The Personally Controlled Electronic Health Record System is currently unavailable.

-----

This is found here:

http://ehealth.gov.au/internet/ehealth/publishing.nsf/content/availability#.UEweGFFAXak

Clearly an unplanned outage - has suddenly become 'planned' with no end time specified. I hope I didn't cause it. And if you believe the outage was planned you are a strong believer in flying piglets!

Some has suggested that the NEHRS has specific behaviours when I log on. I am beginning to suspect that may be true! <big grin>

Surely the time has come for an adult to be put in charge of this mess, take it off line and fix it before starting again after proper testing?

D.

Update 2: 5:31 pm Sep. 9, 2012

System seems to be back and very interestingly my medications are now updated to June 30, 2012. - only 2.4 months behind.
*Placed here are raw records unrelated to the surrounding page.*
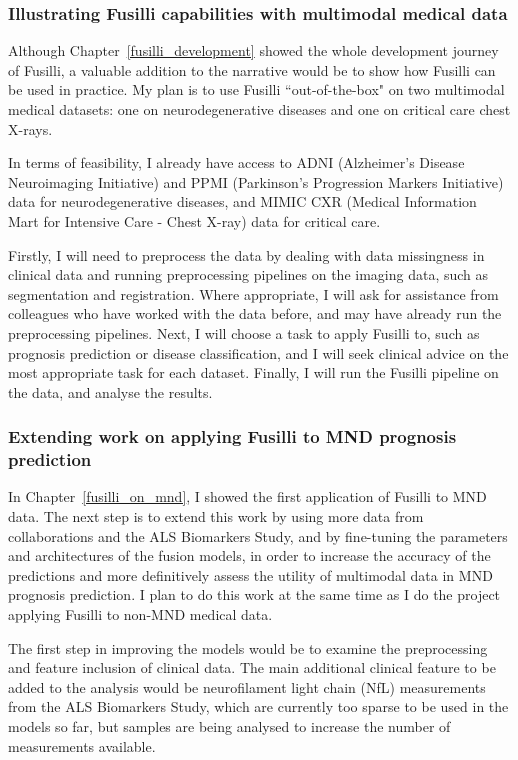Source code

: \subsubsection*{Illustrating Fusilli capabilities with multimodal medical data}

Although Chapter~\ref{fusilli_development} showed the whole development journey of Fusilli, a valuable addition to the narrative would be to show how Fusilli can be used in practice.
My plan is to use Fusilli ``out-of-the-box" on two multimodal medical datasets: one on neurodegenerative diseases and one on critical care chest X-rays.

In terms of feasibility, I already have access to ADNI (Alzheimer's Disease Neuroimaging Initiative) and PPMI (Parkinson's Progression Markers Initiative) data for neurodegenerative diseases, and MIMIC CXR (Medical Information Mart for Intensive Care - Chest X-ray) data for critical care.

Firstly, I will need to preprocess the data by dealing with data missingness in clinical data and running preprocessing pipelines on the imaging data, such as segmentation and registration.
Where appropriate, I will ask for assistance from colleagues who have worked with the data before, and may have already run the preprocessing pipelines.
Next, I will choose a task to apply Fusilli to, such as prognosis prediction or disease classification, and I will seek clinical advice on the most appropriate task for each dataset.
Finally, I will run the Fusilli pipeline on the data, and analyse the results.

\subsubsection*{Extending work on applying Fusilli to MND prognosis prediction}

In Chapter~\ref{fusilli_on_mnd}, I showed the first application of Fusilli to MND data.
The next step is to extend this work by using more data from collaborations and the ALS Biomarkers Study, and by fine-tuning the parameters and architectures of the fusion models, in order to increase the accuracy of the predictions and more definitively assess the utility of multimodal data in MND prognosis prediction.
I plan to do this work at the same time as I do the project applying Fusilli to non-MND medical data.

The first step in improving the models would be to examine the preprocessing and feature inclusion of clinical data.
The main additional clinical feature to be added to the analysis would be neurofilament light chain (NfL) measurements from the ALS Biomarkers Study, which are currently too sparse to be used in the models so far, but samples are being analysed to increase the number of measurements available.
More interesting is that a medication for my wife that was on a different script has now gone from the update - having been placed in my record in the earlier records.

This is just astonishing inaccuracy and rubbish.

They need to start from scratch and sort all this out!

We all know the system just crashed - so why just not resign and have adults fix the mess up?

D.


24 comments:

Bernard Robertson-Dunn said...

On 10/19/2011 12:13:00 PM, on this blog, I said...

"Are there any standards for exceptions and error handling?

It is one thing to define how a system is to work normally, it is far more difficult and time consuming to define what happens when the system goes wrong."

When you get an error like this from the system software:

"The Oracle Access Manager (V 11g) says: Error System error. Please re-try your action. If you continue to get this error, please contact the Administrator."

it suggests very strongly to me that the application developers have not implemented appropriate error or exception handling. If they had, they would have trapped the error and taken appropriate application level action. They obviously haven't. My guess is that the implementation has been too rushed, or they never even considered it important.

That is not a good sign. In fact it is a very bad sign.

Once again, I'll willingly change my mind, or my guess, given evidence.

Anonymous said...

Your medications get updated as they arrive at Medicare. Is your pharmacist perhaps tardy in claiming? The system can only display data that has been provided to it.

On the medications for your wife, were they on your record? If so, did you perhaps correct that with Medicare, or perhaps your pharmacist corrected it? If so, then the system will reflect that once it comes through.

In all cases, PCEHR displays the same data that Medicare has. As with any data source, it can have errors, the right process to address those errors is to contact Medicare or your pharmacist.

Dr David More MB PhD FACHI said...

@9/09/2012 06:45:00 PM

Sorry. Like all pharmacists his / her cashflow means quick submission.

The issue is that the data is just wrong - I have not been asked - there is no edit functionality on this feed and I have a life to lead rather than discussing nonsense with Medicare.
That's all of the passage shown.